Exercise directions =
What lines in the records include the string "Boolean"? Return each one.

Given information =
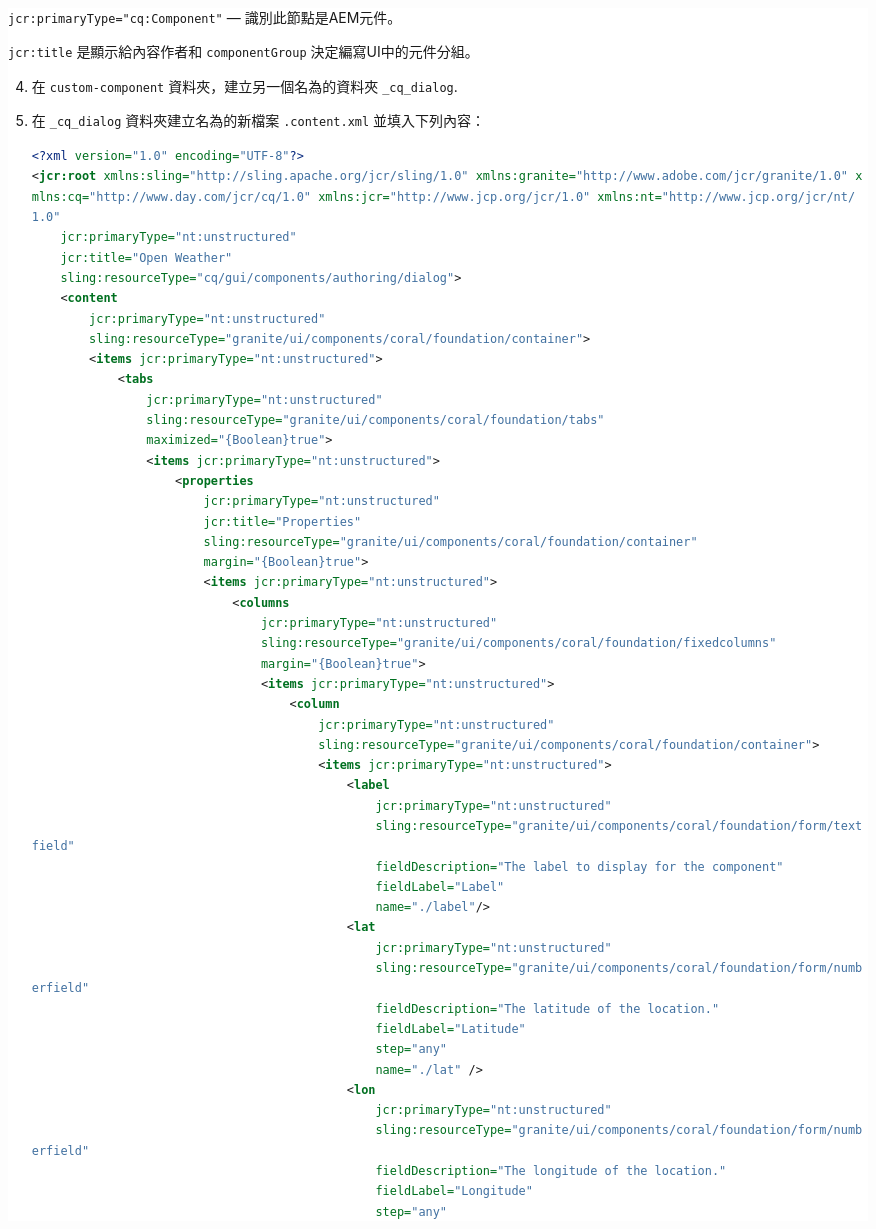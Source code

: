    `jcr:primaryType="cq:Component"`  — 識別此節點是AEM元件。

   `jcr:title` 是顯示給內容作者和 `componentGroup` 決定編寫UI中的元件分組。

4. 在 `custom-component` 資料夾，建立另一個名為的資料夾 `_cq_dialog`.
5. 在 `_cq_dialog` 資料夾建立名為的新檔案 `.content.xml` 並填入下列內容：

   ```xml
   <?xml version="1.0" encoding="UTF-8"?>
   <jcr:root xmlns:sling="http://sling.apache.org/jcr/sling/1.0" xmlns:granite="http://www.adobe.com/jcr/granite/1.0" xmlns:cq="http://www.day.com/jcr/cq/1.0" xmlns:jcr="http://www.jcp.org/jcr/1.0" xmlns:nt="http://www.jcp.org/jcr/nt/1.0"
       jcr:primaryType="nt:unstructured"
       jcr:title="Open Weather"
       sling:resourceType="cq/gui/components/authoring/dialog">
       <content
           jcr:primaryType="nt:unstructured"
           sling:resourceType="granite/ui/components/coral/foundation/container">
           <items jcr:primaryType="nt:unstructured">
               <tabs
                   jcr:primaryType="nt:unstructured"
                   sling:resourceType="granite/ui/components/coral/foundation/tabs"
                   maximized="{Boolean}true">
                   <items jcr:primaryType="nt:unstructured">
                       <properties
                           jcr:primaryType="nt:unstructured"
                           jcr:title="Properties"
                           sling:resourceType="granite/ui/components/coral/foundation/container"
                           margin="{Boolean}true">
                           <items jcr:primaryType="nt:unstructured">
                               <columns
                                   jcr:primaryType="nt:unstructured"
                                   sling:resourceType="granite/ui/components/coral/foundation/fixedcolumns"
                                   margin="{Boolean}true">
                                   <items jcr:primaryType="nt:unstructured">
                                       <column
                                           jcr:primaryType="nt:unstructured"
                                           sling:resourceType="granite/ui/components/coral/foundation/container">
                                           <items jcr:primaryType="nt:unstructured">
                                               <label
                                                   jcr:primaryType="nt:unstructured"
                                                   sling:resourceType="granite/ui/components/coral/foundation/form/textfield"
                                                   fieldDescription="The label to display for the component"
                                                   fieldLabel="Label"
                                                   name="./label"/>
                                               <lat
                                                   jcr:primaryType="nt:unstructured"
                                                   sling:resourceType="granite/ui/components/coral/foundation/form/numberfield"
                                                   fieldDescription="The latitude of the location."
                                                   fieldLabel="Latitude"
                                                   step="any"
                                                   name="./lat" />
                                               <lon
                                                   jcr:primaryType="nt:unstructured"
                                                   sling:resourceType="granite/ui/components/coral/foundation/form/numberfield"
                                                   fieldDescription="The longitude of the location."
                                                   fieldLabel="Longitude"
                                                   step="any"
   ```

Answer for this exercise =
                   maximized="{Boolean}true">
                           margin="{Boolean}true">
                                   margin="{Boolean}true">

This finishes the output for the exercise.